Why Lunar Client and PvP Clients Are a Bad Idea
If you have spent any time in the Minecraft PvP scene, you have almost certainly come across Lunar Client, Badlion Client, or one of the many other clients that promise better FPS, cosmetics, and a competitive edge. They are slick, they are popular, and millions of players use them without a second thought. This post is about why that is a mistake.
What Are PvP Clients?
PvP clients are third-party Minecraft launchers that bundle mods into a polished package: keystroke displays, armor HUDs, FPS boosters, mini-maps. The pitch is simple, download one thing and get everything, no fiddling with Forge or Fabric required.
You Cannot See What They Do
The biggest issue is that these clients are closed source. That means the code they run on your machine is not publicly readable. You have no way of knowing what they actually do beyond what the company tells you.
This matters more than most people realise. Every time you launch Lunar Client you are running software from a company you have no real relationship with, and you have no way to verify it does only what they claim. You are taking their word for it, every single session.
Compare that to Fabric mods, where every mod is typically open source. Anyone can read the code, which means the community constantly scrutinises it. If a mod did something suspicious, someone would notice. Additionally, platforms like CurseForge and Modrinth actively scan uploaded mods for malicious code and behaviour, providing an extra layer of protection that simply does not exist for closed-source clients.
Telemetry and Data Collection
Closed-source clients collect data about you, and the exact scope of that collection is not something you can verify. Their privacy policies exist, but you cannot confirm the software actually behaves as described, because you cannot read it.
Even when you do read these privacy policies, the average person would be uncomfortable with the types and scope of data these companies collect. Many policies allow for collection of system information, usage patterns, hardware details, and behavioural data that goes far beyond what is necessary for the software to function.
The “But It Is Whitelisted on Servers” Argument
A common defence is that major servers like Hypixel explicitly support Lunar Client. If big servers trust it, why shouldn’t you?
Server whitelisting only means one thing: the server has verified the client does not give players an unfair in-game advantage. That is all. Servers do not review what the software does to your computer, and they have no reason to. That is your problem, not theirs.
When It Breaks, You Are on Your Own
This is something most players do not think about until they are already stuck.
When Minecraft crashes or behaves weirdly on a normal Fabric setup, the crash report is readable. You can search the error online, post it in a community Discord, or ask a mod developer for help. Someone can usually figure out what went wrong.
With a PvP client, the crash report contains chunks of code with scrambled, unreadable names that belong to the client itself. Nobody outside the company can tell you what those mean. The client developers typically will not help either. You end up with a broken game and no way to diagnose it.
Mods Break in Ways You Cannot Fix
PvP clients modify the same parts of Minecraft that mods do. The problem is they do it without any coordination with the broader modding community, and without being transparent about what they are touching.
The result is that mods that work perfectly fine on their own can break completely when combined with a PvP client. Not because the mod is bad, but because the client quietly changed something the mod depended on. You will not get a useful error message explaining this. You will just get a crash, or worse, things silently not working as expected.
In the open modding ecosystem this kind of conflict can actually be fixed, because everyone can see what everyone else is doing. With a closed-source client there is no fixing it. You can only wait and hope the client pushes an update, which may or may not ever come.
What to Use Instead
Everything PvP clients offer exists as individual open-source Fabric mods. Sodium1 alone will probably give you better FPS and compatibility than any PvP client’s built-in optimisations. Iris handles shaders, Lithium handles further performance improvements, and there are HUD mods for every piece of information you could want on screen. A comprehensive list of alternatives covering performance, visuals, and quality of life is maintained at optifine.alternatives.lambdaurora.dev.
If you want a ready-made starting point rather than assembling mods yourself, Fabulously Optimized is a well-maintained, battle-tested Fabric modpack that covers performance and quality-of-life essentials out of the box.
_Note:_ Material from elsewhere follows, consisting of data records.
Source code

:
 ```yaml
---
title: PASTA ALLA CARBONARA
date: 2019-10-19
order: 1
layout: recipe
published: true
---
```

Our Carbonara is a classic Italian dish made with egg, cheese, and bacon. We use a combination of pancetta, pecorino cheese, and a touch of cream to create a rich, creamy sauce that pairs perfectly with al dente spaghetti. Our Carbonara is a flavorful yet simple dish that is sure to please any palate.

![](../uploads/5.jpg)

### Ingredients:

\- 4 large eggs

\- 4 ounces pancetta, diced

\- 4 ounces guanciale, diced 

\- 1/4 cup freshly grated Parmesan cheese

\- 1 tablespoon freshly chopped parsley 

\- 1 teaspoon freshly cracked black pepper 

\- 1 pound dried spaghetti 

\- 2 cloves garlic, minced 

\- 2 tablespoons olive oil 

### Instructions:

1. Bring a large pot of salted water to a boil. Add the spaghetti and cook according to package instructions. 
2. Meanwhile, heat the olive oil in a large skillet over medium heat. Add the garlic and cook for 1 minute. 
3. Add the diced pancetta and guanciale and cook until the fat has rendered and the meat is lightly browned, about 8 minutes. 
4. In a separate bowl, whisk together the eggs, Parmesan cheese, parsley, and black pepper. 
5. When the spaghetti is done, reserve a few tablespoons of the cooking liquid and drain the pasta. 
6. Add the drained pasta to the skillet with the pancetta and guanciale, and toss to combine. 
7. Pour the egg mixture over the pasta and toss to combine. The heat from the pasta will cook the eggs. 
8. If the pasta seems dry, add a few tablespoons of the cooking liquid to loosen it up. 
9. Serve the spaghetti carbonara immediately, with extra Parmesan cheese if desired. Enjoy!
It will not replicate every PvP-specific feature a dedicated client offers, but for most players it covers the things that actually matter.
For those who rely on PvP clients primarily for cosmetic and social features, these can be replaced as well. Mods like Cosmetics+ provide custom capes and cosmetics, while voice chat mods like Simple Voice Chat offer in-game communication. Many servers also support cosmetic systems through resource packs or plugins that work independently of your client choice.
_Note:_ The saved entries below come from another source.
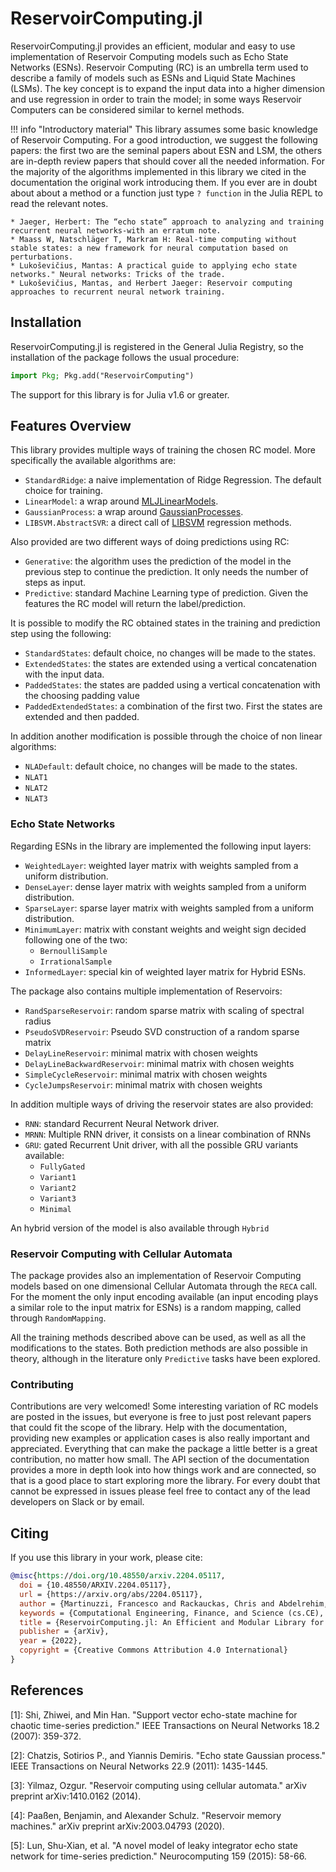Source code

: # ReservoirComputing.jl

ReservoirComputing.jl provides an efficient, modular and easy to use implementation of Reservoir Computing models such as Echo State Networks (ESNs). Reservoir Computing (RC) is an umbrella term used to describe a family of models such as ESNs and Liquid State Machines (LSMs). The key concept is to expand the input data into a higher dimension and use regression in order to train the model; in some ways Reservoir Computers can be considered similar to kernel methods. 


!!! info "Introductory material"
    This library assumes some basic knowledge of Reservoir Computing. For a good introduction, we suggest the following papers: the first two are the seminal papers about ESN and LSM, the others are in-depth review papers that should cover all the needed information. For the majority of the algorithms implemented in this library we cited in the documentation the original work introducing them. If you ever are in doubt about about a method or a function just type ```? function``` in the Julia REPL to read the relevant notes.

    * Jaeger, Herbert: The “echo state” approach to analyzing and training recurrent neural networks-with an erratum note.
    * Maass W, Natschläger T, Markram H: Real-time computing without stable states: a new framework for neural computation based on perturbations.
    * Lukoševičius, Mantas: A practical guide to applying echo state networks." Neural networks: Tricks of the trade.
    * Lukoševičius, Mantas, and Herbert Jaeger: Reservoir computing approaches to recurrent neural network training.
    
## Installation
ReservoirComputing.jl is registered in the General Julia Registry, so the installation of the package follows the usual procedure:
```julia
import Pkg; Pkg.add("ReservoirComputing")
```
The support for this library is for Julia v1.6 or greater.

## Features Overview

This library provides multiple ways of training the chosen RC model. More specifically the available algorithms are:
- ```StandardRidge```: a naive implementation of Ridge Regression. The default choice for training.
- ```LinearModel```: a wrap around [MLJLinearModels](https://juliaai.github.io/MLJLinearModels.jl/stable/).
- ```GaussianProcess```: a wrap around [GaussianProcesses](http://stor-i.github.io/GaussianProcesses.jl/latest/).
- ```LIBSVM.AbstractSVR```: a direct call of [LIBSVM](https://github.com/JuliaML/LIBSVM.jl) regression methods.

Also provided are two different ways of doing predictions using RC:
- ```Generative```: the algorithm uses the prediction of the model in the previous step to continue the prediction. It only needs the number of steps as input.
- ```Predictive```: standard Machine Learning type of prediction. Given the features the RC model will return the label/prediction.

It is possible to modify the RC obtained states in the training and prediction step using the following:
- ```StandardStates```: default choice, no changes will be made to the states.
- ```ExtendedStates```: the states are extended using a vertical concatenation with the input data.
- ```PaddedStates```: the states are padded using a vertical concatenation with the choosing padding value
- ```PaddedExtendedStates```: a combination of the first two. First the states are extended and then padded.

In addition another modification is possible through the choice of non linear algorithms:
- ```NLADefault```: default choice, no changes will be made to the states.
- ```NLAT1```
- ```NLAT2```
- ```NLAT3```

### Echo State Networks
Regarding ESNs in the library are implemented the following input layers:
- ```WeightedLayer```: weighted layer matrix with weights sampled from a uniform distribution.
- ```DenseLayer```: dense layer matrix with weights sampled from a uniform distribution.
- ```SparseLayer```: sparse layer matrix with weights sampled from a uniform distribution.
- ```MinimumLayer```: matrix with constant weights and weight sign decided following one of the two:
  - ```BernoulliSample```
  - ```IrrationalSample```
- ```InformedLayer```: special kin of weighted layer matrix for Hybrid ESNs.
 
The package also contains multiple implementation of Reservoirs:
- ```RandSparseReservoir```: random sparse matrix with scaling of spectral radius
- ```PseudoSVDReservoir```: Pseudo SVD construction of a random sparse matrix
- ```DelayLineReservoir```: minimal matrix with chosen weights
- ```DelayLineBackwardReservoir```: minimal matrix with chosen weights
- ```SimpleCycleReservoir```: minimal matrix with chosen weights
- ```CycleJumpsReservoir```: minimal matrix with chosen weights
 
In addition multiple ways of driving the reservoir states are also provided:
- ```RNN```: standard Recurrent Neural Network driver.
- ```MRNN```: Multiple RNN driver, it consists on a linear combination of RNNs
- ```GRU```: gated Recurrent Unit driver, with all the possible GRU variants available:
  - ```FullyGated```
  - ```Variant1```
  - ```Variant2```
  - ```Variant3```
  - ```Minimal```

An hybrid version of the model is also available through ```Hybrid```

### Reservoir Computing with Cellular Automata
The package provides also an implementation of Reservoir Computing models based on one dimensional Cellular Automata through the ```RECA``` call. For the moment the only input encoding available (an input encoding plays a similar role to the input matrix for ESNs) is a random mapping, called through ```RandomMapping```. 

All the training methods described above can be used, as well as all the modifications to the states. Both prediction methods are also possible in theory, although in the literature only ```Predictive``` tasks have been explored.

### Contributing
Contributions are very welcomed! Some interesting variation of RC models are posted in the issues, but everyone is free to just post relevant papers that could fit the scope of the library. Help with the documentation, providing new examples or application cases is also really important and appreciated. Everything that can make the package a little better is a great contribution, no matter how small. The API section of the documentation provides a more in depth look into how things work and are connected, so that is a good place to start exploring more the library. For every doubt that cannot be expressed in issues please feel free to contact any of the lead developers on Slack or by email.

## Citing

If you use this library in your work, please cite:

```bibtex
@misc{https://doi.org/10.48550/arxiv.2204.05117,
  doi = {10.48550/ARXIV.2204.05117},
  url = {https://arxiv.org/abs/2204.05117},
  author = {Martinuzzi, Francesco and Rackauckas, Chris and Abdelrehim, Anas and Mahecha, Miguel D. and Mora, Karin},
  keywords = {Computational Engineering, Finance, and Science (cs.CE), Artificial Intelligence (cs.AI), FOS: Computer and information sciences, FOS: Computer and information sciences},
  title = {ReservoirComputing.jl: An Efficient and Modular Library for Reservoir Computing Models},
  publisher = {arXiv},
  year = {2022},
  copyright = {Creative Commons Attribution 4.0 International}
}
```

## References


[1]: Shi, Zhiwei, and Min Han. "Support vector echo-state machine for chaotic time-series prediction." IEEE Transactions on Neural Networks 18.2 (2007): 359-372.

[2]: Chatzis, Sotirios P., and Yiannis Demiris. "Echo state Gaussian process." IEEE Transactions on Neural Networks 22.9 (2011): 1435-1445.

[3]: Yilmaz, Ozgur. "Reservoir computing using cellular automata." arXiv preprint arXiv:1410.0162 (2014).

[4]: Paaßen, Benjamin, and Alexander Schulz. "Reservoir memory machines." arXiv preprint arXiv:2003.04793 (2020).

[5]: Lun, Shu-Xian, et al. "A novel model of leaky integrator echo state network for time-series prediction." Neurocomputing 159 (2015): 58-66.
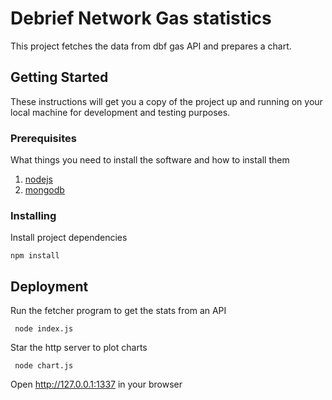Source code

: # Debrief Network Gas statistics

This project fetches the data from dbf gas API and prepares a chart.

## Getting Started

These instructions will get you a copy of the project up and running on your local machine for development and testing purposes. 

### Prerequisites

What things you need to install the software and how to install them


1. [nodejs](https://nodejs.org/en/download/)
2. [mongodb](https://docs.mongodb.com/manual/installation/)


### Installing

Install project dependencies

```
npm install
```




## Deployment

Run the fetcher program to get the stats from an API

``` node index.js```

Star the http server to plot charts

``` node chart.js```

Open http://127.0.0.1:1337 in your browser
It takes a bit more setup than downloading one installer, but the result is a setup you actually understand and control.
The Short Version
The core problem with PvP clients is not any single feature they have or lack. It is that you are running software you cannot inspect, that modifies your game in ways nobody outside the company can see, and when something goes wrong you have nowhere to turn. The open modding ecosystem is built on transparency. PvP clients opt out of that entirely.